The fastest growing economies in the world are almost always developing countries. These developing countries, typically small, have started at an initial stage of development. As they are building roads and highways, their growth rates are very high. Also, they are emulating and introducing technologies that have already been in existence. These developing countries, mostly in Africa and Asia, grow at 8 or 9 per cent and, sometimes, even experience double digit growth rates. However, GDP growth rates of 3 to 4 per cent for advanced economies like the US, Canada or the UK are considered very impressive growth rates. This is because the advanced economies are mature economies which have sizable GDPs. A significant increase in the GDP of an advanced economy would register as a relatively low GDP growth only because of the initial large size of the economy. Also, developed countries grow mainly through innovation as they are already at the leading edge of technology, finance, etc. and the most modern techniques, whether it is in banking or healthcare, are already being practiced in the advanced economies. As innovation does not happen in leaps and bounds, developed countries do not grow at high growth rates, unlike developing countries.
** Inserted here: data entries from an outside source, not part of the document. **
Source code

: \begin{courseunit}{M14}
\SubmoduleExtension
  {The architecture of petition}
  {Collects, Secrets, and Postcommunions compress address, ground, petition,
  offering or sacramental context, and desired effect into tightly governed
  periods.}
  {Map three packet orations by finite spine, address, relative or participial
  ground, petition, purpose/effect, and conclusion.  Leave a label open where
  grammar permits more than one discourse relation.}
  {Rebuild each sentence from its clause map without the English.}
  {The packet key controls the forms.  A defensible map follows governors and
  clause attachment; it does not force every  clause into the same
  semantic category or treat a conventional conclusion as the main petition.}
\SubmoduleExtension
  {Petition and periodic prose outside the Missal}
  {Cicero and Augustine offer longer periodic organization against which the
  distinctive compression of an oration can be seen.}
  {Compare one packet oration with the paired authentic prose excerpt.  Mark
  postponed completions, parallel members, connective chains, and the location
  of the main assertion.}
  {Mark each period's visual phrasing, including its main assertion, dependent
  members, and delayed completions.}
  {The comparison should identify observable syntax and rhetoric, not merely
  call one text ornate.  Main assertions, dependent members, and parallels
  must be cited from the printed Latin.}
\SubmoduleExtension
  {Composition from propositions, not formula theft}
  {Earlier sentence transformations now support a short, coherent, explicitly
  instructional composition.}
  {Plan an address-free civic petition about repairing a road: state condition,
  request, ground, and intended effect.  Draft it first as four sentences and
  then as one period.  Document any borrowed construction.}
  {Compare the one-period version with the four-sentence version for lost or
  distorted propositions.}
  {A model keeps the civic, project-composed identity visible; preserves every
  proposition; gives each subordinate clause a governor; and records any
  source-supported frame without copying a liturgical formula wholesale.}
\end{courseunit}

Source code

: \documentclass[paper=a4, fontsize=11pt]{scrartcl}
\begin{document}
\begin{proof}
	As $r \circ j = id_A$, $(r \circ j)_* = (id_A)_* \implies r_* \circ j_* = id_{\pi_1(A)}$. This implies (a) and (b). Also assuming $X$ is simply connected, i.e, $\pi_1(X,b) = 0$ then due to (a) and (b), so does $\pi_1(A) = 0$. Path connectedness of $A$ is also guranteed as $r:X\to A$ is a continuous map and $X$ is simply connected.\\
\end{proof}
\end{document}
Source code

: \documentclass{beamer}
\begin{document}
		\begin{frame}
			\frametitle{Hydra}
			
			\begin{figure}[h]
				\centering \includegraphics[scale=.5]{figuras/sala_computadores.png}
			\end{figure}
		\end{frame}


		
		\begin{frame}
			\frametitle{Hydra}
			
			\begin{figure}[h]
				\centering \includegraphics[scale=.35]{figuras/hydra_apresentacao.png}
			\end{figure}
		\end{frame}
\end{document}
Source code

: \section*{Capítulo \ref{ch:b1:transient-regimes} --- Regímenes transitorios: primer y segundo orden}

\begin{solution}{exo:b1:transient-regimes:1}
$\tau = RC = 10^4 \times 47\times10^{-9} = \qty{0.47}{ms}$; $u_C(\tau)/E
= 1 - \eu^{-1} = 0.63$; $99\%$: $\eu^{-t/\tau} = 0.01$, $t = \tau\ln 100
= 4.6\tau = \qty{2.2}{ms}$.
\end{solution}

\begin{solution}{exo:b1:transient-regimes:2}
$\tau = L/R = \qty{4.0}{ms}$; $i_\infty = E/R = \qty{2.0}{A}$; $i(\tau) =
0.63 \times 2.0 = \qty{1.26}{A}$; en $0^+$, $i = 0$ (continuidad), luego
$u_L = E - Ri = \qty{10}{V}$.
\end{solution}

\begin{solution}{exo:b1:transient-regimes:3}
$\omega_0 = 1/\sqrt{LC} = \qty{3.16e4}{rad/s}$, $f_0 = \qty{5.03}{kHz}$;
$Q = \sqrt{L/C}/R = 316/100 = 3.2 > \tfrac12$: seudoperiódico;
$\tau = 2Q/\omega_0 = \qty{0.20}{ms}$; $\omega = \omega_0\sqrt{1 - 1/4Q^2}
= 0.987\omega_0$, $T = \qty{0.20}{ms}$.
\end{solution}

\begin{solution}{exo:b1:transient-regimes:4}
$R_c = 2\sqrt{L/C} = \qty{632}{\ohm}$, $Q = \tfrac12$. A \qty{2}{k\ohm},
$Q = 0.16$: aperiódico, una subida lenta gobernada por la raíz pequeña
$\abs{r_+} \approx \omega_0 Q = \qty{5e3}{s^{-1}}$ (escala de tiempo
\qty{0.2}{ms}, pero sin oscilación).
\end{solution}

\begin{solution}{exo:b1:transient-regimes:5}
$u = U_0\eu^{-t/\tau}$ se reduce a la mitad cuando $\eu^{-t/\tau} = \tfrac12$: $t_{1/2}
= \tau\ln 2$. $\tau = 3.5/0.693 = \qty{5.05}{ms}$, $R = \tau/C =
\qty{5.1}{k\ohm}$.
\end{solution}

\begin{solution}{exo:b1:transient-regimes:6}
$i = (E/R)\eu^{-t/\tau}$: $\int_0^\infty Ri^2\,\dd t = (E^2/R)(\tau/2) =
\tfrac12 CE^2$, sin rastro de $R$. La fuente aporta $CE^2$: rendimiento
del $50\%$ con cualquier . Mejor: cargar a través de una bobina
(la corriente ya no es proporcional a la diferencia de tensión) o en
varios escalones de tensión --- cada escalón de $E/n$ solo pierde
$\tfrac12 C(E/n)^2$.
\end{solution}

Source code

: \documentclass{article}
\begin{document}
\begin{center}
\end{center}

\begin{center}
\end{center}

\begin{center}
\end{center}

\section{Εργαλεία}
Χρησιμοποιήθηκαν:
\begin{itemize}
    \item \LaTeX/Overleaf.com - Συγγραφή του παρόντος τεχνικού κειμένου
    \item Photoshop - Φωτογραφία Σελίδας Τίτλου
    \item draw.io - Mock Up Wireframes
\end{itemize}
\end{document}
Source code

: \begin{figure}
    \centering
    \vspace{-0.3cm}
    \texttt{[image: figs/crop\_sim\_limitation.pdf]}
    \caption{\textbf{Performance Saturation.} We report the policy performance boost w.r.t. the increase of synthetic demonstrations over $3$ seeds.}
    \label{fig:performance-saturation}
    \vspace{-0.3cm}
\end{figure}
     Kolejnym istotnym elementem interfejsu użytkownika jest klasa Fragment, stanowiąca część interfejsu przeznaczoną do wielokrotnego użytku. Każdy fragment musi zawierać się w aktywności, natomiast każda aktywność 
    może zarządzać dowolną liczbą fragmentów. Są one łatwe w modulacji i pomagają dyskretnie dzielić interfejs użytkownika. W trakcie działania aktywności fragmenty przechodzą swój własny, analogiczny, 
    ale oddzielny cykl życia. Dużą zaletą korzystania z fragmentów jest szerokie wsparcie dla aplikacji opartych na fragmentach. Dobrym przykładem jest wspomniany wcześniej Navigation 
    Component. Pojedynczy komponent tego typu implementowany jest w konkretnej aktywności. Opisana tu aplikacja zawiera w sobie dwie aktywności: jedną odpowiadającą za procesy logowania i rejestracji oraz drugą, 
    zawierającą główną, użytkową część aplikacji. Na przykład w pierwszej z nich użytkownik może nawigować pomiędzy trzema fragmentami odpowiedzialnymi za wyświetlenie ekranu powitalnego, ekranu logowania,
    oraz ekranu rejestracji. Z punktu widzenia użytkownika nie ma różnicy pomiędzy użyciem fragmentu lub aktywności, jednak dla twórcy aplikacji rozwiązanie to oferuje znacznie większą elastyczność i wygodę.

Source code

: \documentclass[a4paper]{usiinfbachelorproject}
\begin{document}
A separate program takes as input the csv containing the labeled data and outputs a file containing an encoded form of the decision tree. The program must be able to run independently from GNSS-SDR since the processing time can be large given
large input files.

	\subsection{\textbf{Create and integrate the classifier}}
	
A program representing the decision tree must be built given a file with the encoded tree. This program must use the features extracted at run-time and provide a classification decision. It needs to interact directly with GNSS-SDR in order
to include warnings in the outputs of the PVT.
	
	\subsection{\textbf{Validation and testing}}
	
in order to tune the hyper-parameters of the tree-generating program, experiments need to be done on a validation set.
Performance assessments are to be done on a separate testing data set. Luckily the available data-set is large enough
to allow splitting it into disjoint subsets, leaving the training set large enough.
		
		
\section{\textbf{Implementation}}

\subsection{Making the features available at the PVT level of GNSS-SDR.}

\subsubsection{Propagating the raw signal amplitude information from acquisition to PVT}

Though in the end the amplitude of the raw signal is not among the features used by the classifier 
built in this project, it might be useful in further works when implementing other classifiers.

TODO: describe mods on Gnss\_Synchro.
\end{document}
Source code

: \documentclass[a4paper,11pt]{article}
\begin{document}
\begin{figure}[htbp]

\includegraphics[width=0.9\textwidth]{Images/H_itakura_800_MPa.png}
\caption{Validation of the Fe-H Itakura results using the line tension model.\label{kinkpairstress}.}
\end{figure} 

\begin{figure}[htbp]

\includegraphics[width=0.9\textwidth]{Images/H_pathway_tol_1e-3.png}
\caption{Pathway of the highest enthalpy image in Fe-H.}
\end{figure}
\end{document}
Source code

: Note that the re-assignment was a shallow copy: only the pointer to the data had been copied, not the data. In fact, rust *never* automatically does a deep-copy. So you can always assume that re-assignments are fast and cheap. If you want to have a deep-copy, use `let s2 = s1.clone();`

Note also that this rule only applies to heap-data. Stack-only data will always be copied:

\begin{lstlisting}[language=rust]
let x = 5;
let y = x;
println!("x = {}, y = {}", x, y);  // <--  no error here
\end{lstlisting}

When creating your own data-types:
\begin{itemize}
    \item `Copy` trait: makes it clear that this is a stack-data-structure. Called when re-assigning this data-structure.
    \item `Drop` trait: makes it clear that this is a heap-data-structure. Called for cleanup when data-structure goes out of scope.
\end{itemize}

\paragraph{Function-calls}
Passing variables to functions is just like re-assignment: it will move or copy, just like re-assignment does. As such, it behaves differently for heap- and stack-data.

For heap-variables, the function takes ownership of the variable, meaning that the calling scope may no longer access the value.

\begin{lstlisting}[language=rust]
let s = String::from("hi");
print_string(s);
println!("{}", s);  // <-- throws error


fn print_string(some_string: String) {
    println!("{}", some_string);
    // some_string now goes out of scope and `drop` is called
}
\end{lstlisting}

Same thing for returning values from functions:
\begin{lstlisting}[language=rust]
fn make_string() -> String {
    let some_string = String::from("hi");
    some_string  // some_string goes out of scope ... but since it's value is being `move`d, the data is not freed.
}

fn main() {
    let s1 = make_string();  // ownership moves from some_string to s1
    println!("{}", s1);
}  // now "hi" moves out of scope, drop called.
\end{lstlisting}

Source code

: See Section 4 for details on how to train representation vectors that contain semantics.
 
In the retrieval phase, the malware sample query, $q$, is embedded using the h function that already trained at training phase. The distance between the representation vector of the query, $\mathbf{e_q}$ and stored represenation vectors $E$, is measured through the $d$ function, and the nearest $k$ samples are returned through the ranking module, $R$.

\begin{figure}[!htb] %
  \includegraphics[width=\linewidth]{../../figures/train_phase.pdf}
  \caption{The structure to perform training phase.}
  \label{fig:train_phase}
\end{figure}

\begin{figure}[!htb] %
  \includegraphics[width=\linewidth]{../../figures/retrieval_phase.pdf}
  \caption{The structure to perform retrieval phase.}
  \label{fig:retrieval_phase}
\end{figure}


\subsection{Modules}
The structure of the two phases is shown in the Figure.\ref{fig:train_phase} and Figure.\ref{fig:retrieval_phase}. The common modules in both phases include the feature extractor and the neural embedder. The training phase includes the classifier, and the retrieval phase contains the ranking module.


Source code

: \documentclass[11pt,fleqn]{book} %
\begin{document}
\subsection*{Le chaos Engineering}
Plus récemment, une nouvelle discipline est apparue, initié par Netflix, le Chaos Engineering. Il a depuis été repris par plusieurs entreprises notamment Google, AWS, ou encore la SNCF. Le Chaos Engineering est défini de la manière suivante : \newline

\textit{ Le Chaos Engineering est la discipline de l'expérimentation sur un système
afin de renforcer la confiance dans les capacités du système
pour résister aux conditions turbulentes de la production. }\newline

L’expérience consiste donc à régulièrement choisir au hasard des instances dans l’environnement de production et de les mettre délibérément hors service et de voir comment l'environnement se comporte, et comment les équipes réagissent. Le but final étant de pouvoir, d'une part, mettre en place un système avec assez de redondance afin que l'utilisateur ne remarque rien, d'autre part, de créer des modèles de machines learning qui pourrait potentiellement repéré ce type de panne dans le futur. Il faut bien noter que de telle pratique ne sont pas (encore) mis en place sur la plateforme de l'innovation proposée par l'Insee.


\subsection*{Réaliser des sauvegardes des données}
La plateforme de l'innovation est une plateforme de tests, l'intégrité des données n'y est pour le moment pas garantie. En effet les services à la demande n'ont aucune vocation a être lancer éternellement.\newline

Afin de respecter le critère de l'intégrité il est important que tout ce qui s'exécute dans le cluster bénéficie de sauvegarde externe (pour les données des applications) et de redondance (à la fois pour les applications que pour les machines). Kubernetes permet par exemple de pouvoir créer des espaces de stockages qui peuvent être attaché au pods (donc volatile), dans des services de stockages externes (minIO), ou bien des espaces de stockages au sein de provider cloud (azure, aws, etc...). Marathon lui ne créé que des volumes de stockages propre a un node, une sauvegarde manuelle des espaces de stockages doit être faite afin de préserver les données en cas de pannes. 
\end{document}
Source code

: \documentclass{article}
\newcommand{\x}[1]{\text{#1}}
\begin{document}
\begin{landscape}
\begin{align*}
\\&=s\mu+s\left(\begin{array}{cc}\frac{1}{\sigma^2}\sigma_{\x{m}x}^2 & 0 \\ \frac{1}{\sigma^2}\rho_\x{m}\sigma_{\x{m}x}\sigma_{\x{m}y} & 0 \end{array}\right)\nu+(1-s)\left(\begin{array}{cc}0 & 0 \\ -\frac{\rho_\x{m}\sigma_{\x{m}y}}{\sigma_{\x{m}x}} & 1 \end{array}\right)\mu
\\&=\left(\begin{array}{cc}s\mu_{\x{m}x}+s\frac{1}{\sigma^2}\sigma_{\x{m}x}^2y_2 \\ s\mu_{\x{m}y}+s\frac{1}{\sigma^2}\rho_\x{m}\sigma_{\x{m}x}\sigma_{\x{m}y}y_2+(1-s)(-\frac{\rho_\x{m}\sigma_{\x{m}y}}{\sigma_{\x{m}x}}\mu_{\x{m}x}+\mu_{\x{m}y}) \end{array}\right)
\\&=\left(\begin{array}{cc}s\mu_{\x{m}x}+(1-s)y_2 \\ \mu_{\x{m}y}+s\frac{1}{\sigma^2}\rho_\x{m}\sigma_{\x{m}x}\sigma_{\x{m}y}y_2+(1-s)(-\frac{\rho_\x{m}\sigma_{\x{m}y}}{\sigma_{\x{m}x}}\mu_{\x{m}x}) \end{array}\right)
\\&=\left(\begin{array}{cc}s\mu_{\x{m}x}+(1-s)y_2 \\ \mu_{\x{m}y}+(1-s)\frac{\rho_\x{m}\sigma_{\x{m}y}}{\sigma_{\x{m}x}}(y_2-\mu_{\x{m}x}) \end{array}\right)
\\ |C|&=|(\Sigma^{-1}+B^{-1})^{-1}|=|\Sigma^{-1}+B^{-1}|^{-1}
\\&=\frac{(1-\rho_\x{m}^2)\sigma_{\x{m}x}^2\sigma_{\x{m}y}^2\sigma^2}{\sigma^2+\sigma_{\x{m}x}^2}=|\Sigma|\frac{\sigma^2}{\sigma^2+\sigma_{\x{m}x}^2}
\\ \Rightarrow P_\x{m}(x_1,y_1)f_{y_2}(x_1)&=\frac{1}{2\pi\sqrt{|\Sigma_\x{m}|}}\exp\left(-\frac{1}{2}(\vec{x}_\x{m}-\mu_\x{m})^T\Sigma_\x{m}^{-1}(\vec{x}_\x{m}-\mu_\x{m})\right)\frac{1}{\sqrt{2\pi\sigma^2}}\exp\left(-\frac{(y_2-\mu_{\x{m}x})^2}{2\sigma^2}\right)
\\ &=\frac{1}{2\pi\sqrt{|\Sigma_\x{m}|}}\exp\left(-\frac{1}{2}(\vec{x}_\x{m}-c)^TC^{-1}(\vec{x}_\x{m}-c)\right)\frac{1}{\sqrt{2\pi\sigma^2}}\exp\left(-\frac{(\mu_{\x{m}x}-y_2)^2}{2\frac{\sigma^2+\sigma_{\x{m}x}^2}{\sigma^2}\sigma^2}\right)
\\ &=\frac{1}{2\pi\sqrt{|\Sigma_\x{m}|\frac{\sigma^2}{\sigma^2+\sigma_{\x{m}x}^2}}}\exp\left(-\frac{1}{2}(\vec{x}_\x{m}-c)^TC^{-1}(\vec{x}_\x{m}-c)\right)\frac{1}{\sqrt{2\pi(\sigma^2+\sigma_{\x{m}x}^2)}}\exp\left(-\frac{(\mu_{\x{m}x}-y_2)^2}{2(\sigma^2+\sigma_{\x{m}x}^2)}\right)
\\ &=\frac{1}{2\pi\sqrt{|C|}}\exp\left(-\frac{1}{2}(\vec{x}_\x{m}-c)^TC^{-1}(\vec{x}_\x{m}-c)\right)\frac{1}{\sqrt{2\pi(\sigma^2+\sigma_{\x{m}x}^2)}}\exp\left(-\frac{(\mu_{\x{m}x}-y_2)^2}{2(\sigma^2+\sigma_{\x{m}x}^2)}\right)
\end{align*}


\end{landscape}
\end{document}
This means that comparing a relatively high growth rate of a developing country with the relatively low growth rate of a developed country is meaningless. It does not indicate that the former has a more dynamic economy than the later. The comparison of GDP growth rates of developed countries and developing countries is like comparing apples to oranges. The developed countries and developing countries have different economic structures and, more importantly, are at very different stages of development. Therefore, a comparison of the GDP growth rates fail to state anything about the respective countries.
The comparison of the GDP growth rates of US and China is erroneous and misleading. The US is an advanced economy with the largest economy in the world and a high per capita income. On the other hand, China, inspite of its ranking as the second-largest economy in the world, is a developing country that is mostly manufacturing based. It has a low per capita income which is a fraction of the high per capita income of the US. Again, China is faced with numerous problems that are characteristics of developing countries. Moreover, it has the largest population in the world, which leads to overpopulation and exacerbates the unemployment issue that many countries encounter in varying degrees. The United States and China are at completely different stages of development with very different economic structures. Therefore, the comparison of the GDP growth rate of an advanced economy like the US to that of a developing country like China is very misleading.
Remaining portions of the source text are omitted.